Assigned task:
Every line in the records below that holds the word "automatically" is to be copied.
····················
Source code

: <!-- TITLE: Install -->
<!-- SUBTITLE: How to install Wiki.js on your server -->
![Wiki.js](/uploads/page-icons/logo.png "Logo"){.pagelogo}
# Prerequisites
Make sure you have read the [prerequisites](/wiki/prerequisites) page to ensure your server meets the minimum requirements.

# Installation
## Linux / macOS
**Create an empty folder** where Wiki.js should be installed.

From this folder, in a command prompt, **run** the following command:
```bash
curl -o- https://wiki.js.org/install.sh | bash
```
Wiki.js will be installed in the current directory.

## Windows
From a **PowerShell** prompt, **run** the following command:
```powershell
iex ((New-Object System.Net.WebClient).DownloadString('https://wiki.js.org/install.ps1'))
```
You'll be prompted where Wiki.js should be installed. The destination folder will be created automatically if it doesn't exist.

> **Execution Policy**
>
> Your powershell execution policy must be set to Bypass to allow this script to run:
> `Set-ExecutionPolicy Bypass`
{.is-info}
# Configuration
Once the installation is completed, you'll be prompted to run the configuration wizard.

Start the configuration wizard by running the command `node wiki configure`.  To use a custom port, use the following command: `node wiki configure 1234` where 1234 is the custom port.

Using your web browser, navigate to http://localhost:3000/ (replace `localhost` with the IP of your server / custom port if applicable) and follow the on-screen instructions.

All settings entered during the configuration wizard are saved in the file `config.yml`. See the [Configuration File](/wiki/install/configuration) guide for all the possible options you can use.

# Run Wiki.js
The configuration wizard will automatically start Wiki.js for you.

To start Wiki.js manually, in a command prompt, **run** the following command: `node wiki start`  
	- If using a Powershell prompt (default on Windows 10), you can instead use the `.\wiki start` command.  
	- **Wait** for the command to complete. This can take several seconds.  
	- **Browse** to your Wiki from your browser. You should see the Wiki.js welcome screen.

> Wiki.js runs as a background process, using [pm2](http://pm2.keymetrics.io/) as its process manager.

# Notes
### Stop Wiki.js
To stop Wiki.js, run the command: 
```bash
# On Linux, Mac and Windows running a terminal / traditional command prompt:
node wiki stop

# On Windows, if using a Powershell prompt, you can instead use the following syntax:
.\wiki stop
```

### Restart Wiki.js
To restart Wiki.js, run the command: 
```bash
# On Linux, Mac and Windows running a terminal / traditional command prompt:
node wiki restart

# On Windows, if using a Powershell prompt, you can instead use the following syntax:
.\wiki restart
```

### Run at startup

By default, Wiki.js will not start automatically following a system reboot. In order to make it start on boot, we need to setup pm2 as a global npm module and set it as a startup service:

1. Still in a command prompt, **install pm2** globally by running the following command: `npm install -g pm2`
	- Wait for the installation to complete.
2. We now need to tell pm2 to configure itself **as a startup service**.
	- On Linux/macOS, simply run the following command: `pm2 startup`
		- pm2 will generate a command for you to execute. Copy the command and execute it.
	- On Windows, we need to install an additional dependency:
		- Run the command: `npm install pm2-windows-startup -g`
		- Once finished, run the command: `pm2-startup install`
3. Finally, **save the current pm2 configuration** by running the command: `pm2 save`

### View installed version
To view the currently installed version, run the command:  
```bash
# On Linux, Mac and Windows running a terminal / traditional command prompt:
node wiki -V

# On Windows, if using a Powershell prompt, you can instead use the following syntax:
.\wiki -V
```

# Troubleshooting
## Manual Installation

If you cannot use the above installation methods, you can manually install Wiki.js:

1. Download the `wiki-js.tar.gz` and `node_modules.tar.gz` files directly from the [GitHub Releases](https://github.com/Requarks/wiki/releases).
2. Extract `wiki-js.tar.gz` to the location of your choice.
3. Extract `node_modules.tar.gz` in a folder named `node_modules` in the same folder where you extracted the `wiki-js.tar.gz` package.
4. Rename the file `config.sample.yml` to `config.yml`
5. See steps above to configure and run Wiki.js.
····················
Solution for this problem:
You'll be prompted where Wiki.js should be installed. The destination folder will be created automatically if it doesn't exist.
The configuration wizard will automatically start Wiki.js for you.
By default, Wiki.js will not start automatically following a system reboot. In order to make it start on boot, we need to setup pm2 as a global npm module and set it as a startup service:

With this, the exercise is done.